La série prend, bien sûr, de grandes libertés. Aucune cellule séfarade n’a organisé, en Espagne, une campagne clandestine de chasse aux nazis comme celle que montre la fiction. Les groupes de « vengeurs » juifs ont agi surtout en Europe centrale, et les opérations spectaculaires du Mossad se sont concentrées sur l’Amérique latine ou l’Allemagne, plus que sur Madrid. Mais Jaguar pointe une vérité morale : si une vengeance symbolique devait se jouer quelque part, l’Espagne franquiste – refuge pour des centaines de criminels – serait un lieu cohérent.
Ce que la série bouscule surtout, c’est le récit dominant de la mémoire européenne. La Shoah est souvent racontée à travers l’expérience ashkénaze : ghettos de Pologne, pogroms d’Europe de l’Est, camps en Allemagne et en Autriche. Les Séfarades, eux, apparaissent rarement au premier plan, alors que des communautés entières de langue espagnole ont été détruites en Grèce, dans les Balkans, en Italie, en France ou en Tunisie. Leur effacement prolonge, d’une certaine manière, le geste de 1492 : on les a d’abord chassés physiquement, puis on a laissé leur disparition sombrer dans un silence presque complet.
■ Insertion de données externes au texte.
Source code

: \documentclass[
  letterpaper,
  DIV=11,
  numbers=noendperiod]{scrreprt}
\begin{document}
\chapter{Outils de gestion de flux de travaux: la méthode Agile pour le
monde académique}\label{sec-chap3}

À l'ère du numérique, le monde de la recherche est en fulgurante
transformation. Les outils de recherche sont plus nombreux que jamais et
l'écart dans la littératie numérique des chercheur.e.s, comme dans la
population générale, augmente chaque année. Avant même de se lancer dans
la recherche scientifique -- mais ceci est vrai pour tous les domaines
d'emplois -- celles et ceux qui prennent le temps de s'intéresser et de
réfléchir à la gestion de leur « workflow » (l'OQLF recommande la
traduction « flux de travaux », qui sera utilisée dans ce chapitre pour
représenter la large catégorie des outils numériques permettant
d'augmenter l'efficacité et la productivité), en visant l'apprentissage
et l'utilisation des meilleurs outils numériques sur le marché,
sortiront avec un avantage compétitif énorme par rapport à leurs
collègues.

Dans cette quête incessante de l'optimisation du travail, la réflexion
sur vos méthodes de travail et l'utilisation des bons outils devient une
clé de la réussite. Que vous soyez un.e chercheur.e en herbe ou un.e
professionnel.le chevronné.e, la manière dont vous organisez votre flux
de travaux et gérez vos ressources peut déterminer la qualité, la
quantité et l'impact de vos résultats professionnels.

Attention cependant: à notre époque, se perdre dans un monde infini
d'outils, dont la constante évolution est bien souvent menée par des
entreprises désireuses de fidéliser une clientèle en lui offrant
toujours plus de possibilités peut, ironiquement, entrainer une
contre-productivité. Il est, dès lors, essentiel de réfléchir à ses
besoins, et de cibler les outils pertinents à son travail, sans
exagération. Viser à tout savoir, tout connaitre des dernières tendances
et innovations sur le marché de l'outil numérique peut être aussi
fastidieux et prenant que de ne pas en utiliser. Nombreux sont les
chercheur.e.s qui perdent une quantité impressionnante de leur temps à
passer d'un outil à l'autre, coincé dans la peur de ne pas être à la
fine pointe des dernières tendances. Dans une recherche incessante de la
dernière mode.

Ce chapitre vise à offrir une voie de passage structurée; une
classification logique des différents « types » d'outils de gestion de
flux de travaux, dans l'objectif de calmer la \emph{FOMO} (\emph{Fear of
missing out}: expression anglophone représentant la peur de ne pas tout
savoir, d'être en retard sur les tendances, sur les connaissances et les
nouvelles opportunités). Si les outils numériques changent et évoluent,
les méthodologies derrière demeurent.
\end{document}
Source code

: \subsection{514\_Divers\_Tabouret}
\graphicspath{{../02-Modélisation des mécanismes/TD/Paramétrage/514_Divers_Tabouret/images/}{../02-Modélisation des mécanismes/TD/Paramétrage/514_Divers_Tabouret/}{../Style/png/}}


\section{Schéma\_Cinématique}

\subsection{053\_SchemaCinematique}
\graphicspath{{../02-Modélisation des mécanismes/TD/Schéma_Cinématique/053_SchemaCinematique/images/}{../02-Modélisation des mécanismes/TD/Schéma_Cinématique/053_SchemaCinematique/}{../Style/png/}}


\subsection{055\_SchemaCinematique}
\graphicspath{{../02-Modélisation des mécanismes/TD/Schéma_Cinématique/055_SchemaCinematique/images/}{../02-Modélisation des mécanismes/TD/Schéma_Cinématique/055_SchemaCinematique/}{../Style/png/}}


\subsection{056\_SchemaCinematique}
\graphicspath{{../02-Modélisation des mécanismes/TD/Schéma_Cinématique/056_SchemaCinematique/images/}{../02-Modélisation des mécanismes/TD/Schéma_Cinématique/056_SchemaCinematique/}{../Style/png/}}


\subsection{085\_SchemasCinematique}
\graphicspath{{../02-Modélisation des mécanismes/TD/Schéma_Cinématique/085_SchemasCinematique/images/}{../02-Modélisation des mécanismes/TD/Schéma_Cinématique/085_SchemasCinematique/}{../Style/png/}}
Dans ce contexte, Jaguar ne rétablit pas la vérité historique, mais ouvre un espace de questionnement. Elle rappelle que des Juifs d’origine espagnole ont été déportés loin d’une Espagne qui avait expulsé leurs ancêtres, tandis que certains de leurs bourreaux trouvaient asile sur cette même terre. La fiction propose ce que l’Histoire n’a jamais offert : un face-à-face, même imaginaire, entre les héritiers de Sefarad et un pays qui n’a pas su – ou pas voulu – les protéger.